Assembled enough to wheel it back to the lair for further work.
66cm (26 inch) Tourex Mens Bike

With 18 speeds to choose from, this bicycle is fantastic for you or your teenager. Great for simply getting from A to B or incorporating into your fitness regimen for cardiovascular exercise. Featuring a sturdy steel frame, Shimano derailleur, front and rear V brakes and a quick release seat position.

Suitable for ages 14+ years

Features: 18 speeds, Shimano derailleur, steel frame, front and rear V brakes, quick release seat position
Minimum height: 157cm
Wheel size: 66cm (26 inch)

I liked the colour - blue. It edged out the ladies bike that was cream coloured. Also, I thought the top tube might be marginally stronger than the lower height step through frame on the ladies bike. For my intended use, any advantage on the strength is needed.
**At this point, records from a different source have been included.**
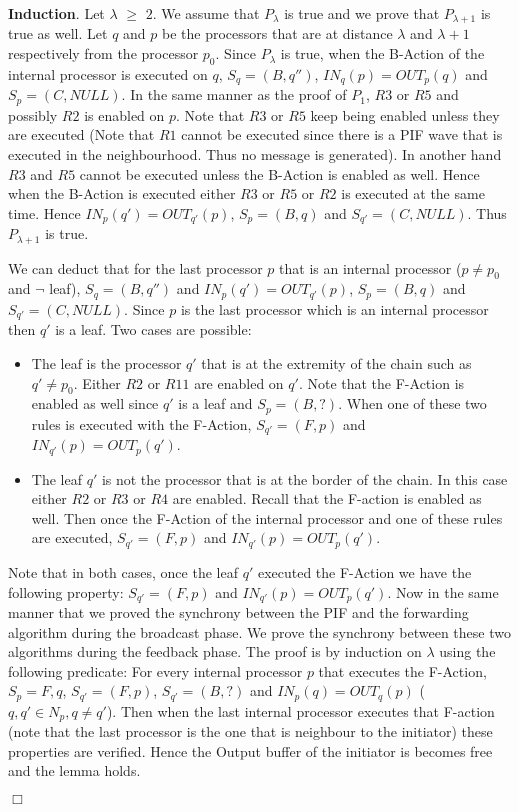 \documentclass{llncs}
\renewenvironment{proof}{{\it Proof. } }{{\hfill $\Box$}\vspace{.5pc}}
\begin{document}
\begin{proof}
\textbf{Induction}. Let $\lambda$ $\geq$ $2$. We assume that $P_{\lambda}$ is true and we prove that $P_{\lambda +1}$ is true as well. Let $q$ and $p$ be the processors that are at distance $\lambda$ and $\lambda +1$ respectively from the processor $p_{0}$. Since $P_{\lambda}$ is true, when the B-Action of the internal processor is executed on $q$, $S_{q}=(B,q'')$, $IN_{q}(p)=OUT_{p}(q)$ and $S_{p}=(C,NULL)$. In the same manner as the proof of $P_{1}$, $R3$ or $R5$ and possibly $R2$ is enabled on $p$. Note that $R3$ or $R5$ keep being enabled unless they are executed (Note that $R1$ cannot be executed since there is a PIF wave that is executed in the neighbourhood. Thus no message is generated). In another hand $R3$ and $R5$ cannot be executed unless the B-Action is enabled as well. Hence when the B-Action is executed either $R3$ or $R5$ or $R2$ is executed at the same time. Hence $IN_{p}(q')=OUT_{q'}(p)$, $S_{p}=(B,q)$ and $S_{q'}=(C,NULL)$. Thus $P_{\lambda +1}$ is true. 

We can deduct that for the last processor $p$ that is an internal processor ($p \ne p_0$ and $\neg$ leaf), $S_{q}=(B,q'')$ and $IN_{p}(q')=OUT_{q'}(p)$, $S_{p}=(B,q)$ and  $S_{q'}=(C,NULL)$. Since $p$ is the last processor which is an internal processor then $q'$ is a leaf. Two cases are possible:
\begin{itemize}
\item{The leaf is the processor $q'$ that is at the extremity of the chain such as $q' \ne p_0$. Either $R2$ or $R11$ are enabled on $q'$. Note that the F-Action is enabled as well since $q'$ is a leaf and $S_{p}=(B,?)$. When one of these two rules is executed with the F-Action, $S_{q'}=(F,p)$ and $IN_{q'}(p)=OUT_{p}(q')$.}
\item{The leaf $q'$ is not the processor that is at the border of the chain.} In this case either $R2$ or $R3$ or $R4$ are enabled. Recall that the F-action is enabled as well. Then once the F-Action of the internal processor and one of these rules are executed, $S_{q'}=(F,p)$ and $IN_{q'}(p)=OUT_{p}(q')$.
\end{itemize}

Note that in both cases, once the leaf $q'$ executed the F-Action we have the following property: $S_{q'}=(F,p)$ and $IN_{q'}(p)=OUT_{p}(q')$. Now in the same manner that we proved the synchrony between the PIF and the forwarding algorithm during the broadcast phase. We prove the synchrony between these two algorithms during the feedback phase. The proof is by induction on $\lambda$ using the following predicate: For every internal processor $p$ that executes the F-Action, $S_{p}={F,q}$, $S_{q'}=(F,p)$, $S_{q'}=(B,?)$ and $IN_{p}(q)=OUT_{q}(p)$ ($q,q' \in N_{p}, q\ne q'$). Then when the last internal processor executes that F-action (note that the last processor is the one that is neighbour to the initiator) these properties are verified. Hence the Output buffer of the initiator is becomes free and the lemma holds.

\end{proof}
\end{document}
The basket was an $12 impulse buy. Handy to put stuff in. I think that along with mudguards, front baskets are an underrated and overlooked accessory. 

The bike was bought sealed in its box. I assembled it enough in the shopping centre to wheel it back here to finish assembly. This gave me the chance to check that nothing was damaged or missing while I was still close to K-Mart.

By this time, some people will be screaming - buy a real bike! Its junk, a clunker!  Certainly the online forums are full of such advice, or suggesting getting a second hand bike. But there are some voices of reason amongst them. A cheap bike has its place, if you know what you're getting involved with and can work on it yourself.  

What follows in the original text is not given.